Dean Juntunen has not walked in almost 30 years, after a fall left him a paraplegic.
“I fell about 30 feet, landed on my back, broke five vertebrae, squashed my spinal cord in two spots, and I’ve been a…complete paraplegic ever since,” he told Local 5 Tuesday in the Lambeau Field Atrium.
The 59-year-old cpmpletes four marathons every year and kayaks regularly during summer months, but he had not walked since 1991, until he joined a study through the Milwaukee VA, giving pareplegic veterans a chance to walk again using robot technology.
That technology allowed Dean to stand up for the first time in almost 30 years.
After undergoing training sessions with physical therapists, Dean will soon get the chance to bring the robot home to Michigan’s Upper Penninsula.
“I want to kind of do the best I can with it,” he said.
Officials with the program believe Dean is holding true to that goal, as he is the first veteran in the Milwaukee V.A. program cleared to tryout the device at home.
In all, 160 veterans are participating in the program at 15 V.A. centers across the country.
In Milwaukee, the search is on for more subjects.

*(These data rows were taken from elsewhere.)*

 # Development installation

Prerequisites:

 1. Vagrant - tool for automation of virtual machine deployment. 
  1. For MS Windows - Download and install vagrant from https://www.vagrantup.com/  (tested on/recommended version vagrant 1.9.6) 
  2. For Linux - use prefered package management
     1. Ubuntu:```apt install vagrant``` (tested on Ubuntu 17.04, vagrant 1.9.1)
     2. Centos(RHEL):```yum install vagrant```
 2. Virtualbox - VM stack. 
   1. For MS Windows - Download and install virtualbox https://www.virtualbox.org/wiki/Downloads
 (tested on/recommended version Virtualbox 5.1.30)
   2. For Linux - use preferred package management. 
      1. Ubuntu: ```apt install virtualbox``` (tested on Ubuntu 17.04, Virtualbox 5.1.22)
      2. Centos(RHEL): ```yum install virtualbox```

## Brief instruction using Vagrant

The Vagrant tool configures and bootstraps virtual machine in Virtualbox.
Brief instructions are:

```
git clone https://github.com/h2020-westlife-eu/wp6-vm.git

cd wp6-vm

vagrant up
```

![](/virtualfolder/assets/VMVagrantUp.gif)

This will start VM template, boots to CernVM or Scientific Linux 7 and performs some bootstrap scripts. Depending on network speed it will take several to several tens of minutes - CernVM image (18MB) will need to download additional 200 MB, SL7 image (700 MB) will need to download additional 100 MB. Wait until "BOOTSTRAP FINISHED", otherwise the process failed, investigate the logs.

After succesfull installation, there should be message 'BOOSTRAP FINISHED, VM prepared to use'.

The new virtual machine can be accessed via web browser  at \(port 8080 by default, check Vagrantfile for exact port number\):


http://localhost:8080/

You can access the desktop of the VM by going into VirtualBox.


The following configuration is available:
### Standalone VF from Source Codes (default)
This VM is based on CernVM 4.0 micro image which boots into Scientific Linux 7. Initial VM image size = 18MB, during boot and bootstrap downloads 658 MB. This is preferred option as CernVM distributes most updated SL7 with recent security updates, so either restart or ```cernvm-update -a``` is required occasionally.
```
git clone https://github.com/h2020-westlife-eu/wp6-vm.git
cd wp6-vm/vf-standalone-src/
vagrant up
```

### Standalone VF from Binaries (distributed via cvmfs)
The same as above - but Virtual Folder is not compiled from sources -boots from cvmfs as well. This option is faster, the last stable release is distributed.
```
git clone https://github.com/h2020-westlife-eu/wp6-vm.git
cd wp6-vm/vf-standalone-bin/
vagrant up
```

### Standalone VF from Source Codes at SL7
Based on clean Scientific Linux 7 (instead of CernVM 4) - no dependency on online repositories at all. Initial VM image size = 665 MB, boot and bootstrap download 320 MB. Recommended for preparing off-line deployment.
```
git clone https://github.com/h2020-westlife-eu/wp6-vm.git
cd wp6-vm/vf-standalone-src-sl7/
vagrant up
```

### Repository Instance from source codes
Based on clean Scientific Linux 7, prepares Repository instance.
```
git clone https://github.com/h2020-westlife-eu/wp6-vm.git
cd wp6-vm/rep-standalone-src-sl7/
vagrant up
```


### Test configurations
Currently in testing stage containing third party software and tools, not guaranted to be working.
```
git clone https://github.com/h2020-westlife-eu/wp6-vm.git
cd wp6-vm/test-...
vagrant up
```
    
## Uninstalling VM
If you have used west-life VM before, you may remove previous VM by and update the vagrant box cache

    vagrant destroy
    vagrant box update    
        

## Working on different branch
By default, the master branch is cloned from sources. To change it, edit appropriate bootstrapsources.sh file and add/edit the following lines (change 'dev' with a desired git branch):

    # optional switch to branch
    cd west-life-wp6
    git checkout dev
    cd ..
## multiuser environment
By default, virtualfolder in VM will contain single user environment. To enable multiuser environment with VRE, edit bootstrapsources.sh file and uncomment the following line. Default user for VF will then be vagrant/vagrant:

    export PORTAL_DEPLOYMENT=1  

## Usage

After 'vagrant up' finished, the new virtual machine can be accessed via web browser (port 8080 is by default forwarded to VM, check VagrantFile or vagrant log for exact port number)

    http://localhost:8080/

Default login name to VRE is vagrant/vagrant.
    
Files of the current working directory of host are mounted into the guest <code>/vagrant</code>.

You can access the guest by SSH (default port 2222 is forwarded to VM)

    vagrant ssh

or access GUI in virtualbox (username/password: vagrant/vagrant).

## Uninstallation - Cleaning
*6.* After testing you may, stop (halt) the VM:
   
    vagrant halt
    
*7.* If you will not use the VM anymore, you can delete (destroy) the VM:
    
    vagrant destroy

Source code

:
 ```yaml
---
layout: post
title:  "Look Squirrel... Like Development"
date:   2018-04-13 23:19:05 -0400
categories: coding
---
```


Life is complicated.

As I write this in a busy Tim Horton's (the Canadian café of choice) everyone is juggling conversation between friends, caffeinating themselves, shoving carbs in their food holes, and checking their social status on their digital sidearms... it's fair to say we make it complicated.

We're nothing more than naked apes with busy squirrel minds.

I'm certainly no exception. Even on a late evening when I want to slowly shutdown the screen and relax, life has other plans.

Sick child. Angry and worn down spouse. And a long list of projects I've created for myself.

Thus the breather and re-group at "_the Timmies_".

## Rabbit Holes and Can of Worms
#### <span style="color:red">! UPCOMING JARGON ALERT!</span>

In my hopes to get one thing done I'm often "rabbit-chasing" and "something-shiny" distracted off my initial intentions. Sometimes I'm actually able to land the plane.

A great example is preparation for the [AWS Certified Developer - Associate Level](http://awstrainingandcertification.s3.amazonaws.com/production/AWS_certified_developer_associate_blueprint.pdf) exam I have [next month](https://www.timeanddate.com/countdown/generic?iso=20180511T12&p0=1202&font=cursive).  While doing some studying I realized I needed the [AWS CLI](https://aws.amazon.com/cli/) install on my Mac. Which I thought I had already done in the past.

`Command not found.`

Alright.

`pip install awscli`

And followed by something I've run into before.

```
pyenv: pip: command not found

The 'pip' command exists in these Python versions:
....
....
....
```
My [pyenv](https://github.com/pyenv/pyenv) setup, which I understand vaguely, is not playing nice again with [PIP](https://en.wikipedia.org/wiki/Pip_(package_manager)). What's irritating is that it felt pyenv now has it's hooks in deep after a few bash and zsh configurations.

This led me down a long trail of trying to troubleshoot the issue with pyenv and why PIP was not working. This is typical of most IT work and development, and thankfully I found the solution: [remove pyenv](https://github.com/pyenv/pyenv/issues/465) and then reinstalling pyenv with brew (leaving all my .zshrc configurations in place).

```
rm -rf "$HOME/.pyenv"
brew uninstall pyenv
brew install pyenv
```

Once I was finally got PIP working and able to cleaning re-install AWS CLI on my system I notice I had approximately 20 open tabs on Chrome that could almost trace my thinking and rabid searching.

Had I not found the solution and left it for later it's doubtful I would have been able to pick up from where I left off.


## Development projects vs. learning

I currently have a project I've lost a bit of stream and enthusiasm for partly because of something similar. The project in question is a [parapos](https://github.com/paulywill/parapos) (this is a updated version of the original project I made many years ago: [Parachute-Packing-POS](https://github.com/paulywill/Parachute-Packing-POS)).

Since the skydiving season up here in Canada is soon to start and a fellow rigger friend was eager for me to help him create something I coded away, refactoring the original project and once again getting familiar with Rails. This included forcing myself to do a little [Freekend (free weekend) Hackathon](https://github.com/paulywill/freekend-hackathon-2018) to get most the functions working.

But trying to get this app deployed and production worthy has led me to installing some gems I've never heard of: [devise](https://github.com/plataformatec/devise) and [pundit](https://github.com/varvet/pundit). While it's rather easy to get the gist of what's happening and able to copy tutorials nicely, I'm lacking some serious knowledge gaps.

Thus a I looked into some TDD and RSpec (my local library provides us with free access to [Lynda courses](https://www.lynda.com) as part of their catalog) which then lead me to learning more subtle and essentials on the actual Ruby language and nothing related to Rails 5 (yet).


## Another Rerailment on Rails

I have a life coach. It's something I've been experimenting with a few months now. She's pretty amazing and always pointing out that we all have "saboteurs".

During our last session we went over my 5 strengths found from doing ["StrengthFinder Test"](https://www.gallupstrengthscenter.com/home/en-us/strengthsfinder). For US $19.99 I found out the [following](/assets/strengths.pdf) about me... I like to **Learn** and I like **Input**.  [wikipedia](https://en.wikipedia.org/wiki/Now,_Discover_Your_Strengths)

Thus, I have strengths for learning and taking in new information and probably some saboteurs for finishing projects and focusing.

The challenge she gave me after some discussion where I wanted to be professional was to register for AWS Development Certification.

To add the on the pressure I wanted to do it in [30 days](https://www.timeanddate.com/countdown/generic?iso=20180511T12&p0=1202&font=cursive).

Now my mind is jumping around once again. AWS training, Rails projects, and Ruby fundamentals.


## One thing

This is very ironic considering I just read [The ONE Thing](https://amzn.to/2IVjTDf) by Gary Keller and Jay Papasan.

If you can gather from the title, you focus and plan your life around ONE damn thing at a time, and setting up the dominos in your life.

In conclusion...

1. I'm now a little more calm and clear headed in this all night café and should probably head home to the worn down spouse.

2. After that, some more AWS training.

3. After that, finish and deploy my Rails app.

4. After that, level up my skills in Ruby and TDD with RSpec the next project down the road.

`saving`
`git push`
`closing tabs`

“We’re looking for anyone who’s a veteran and has a spinal cord injury,” Zach Hodgson, who works with veterans like Dean in the study. “any level, as long as you’ve got hand function, we can get you up in one of these devices.”
While Dean says he’s excited to start using the device at home, he’s also happy about the effort that goes into using the device.
“It’s a tremendous workout,” he said. “I might actually start matching my marathon times from when I was in my 40’s. I’ve only lost about six minutes over the years, but maybe I’ll get that back with this robot.”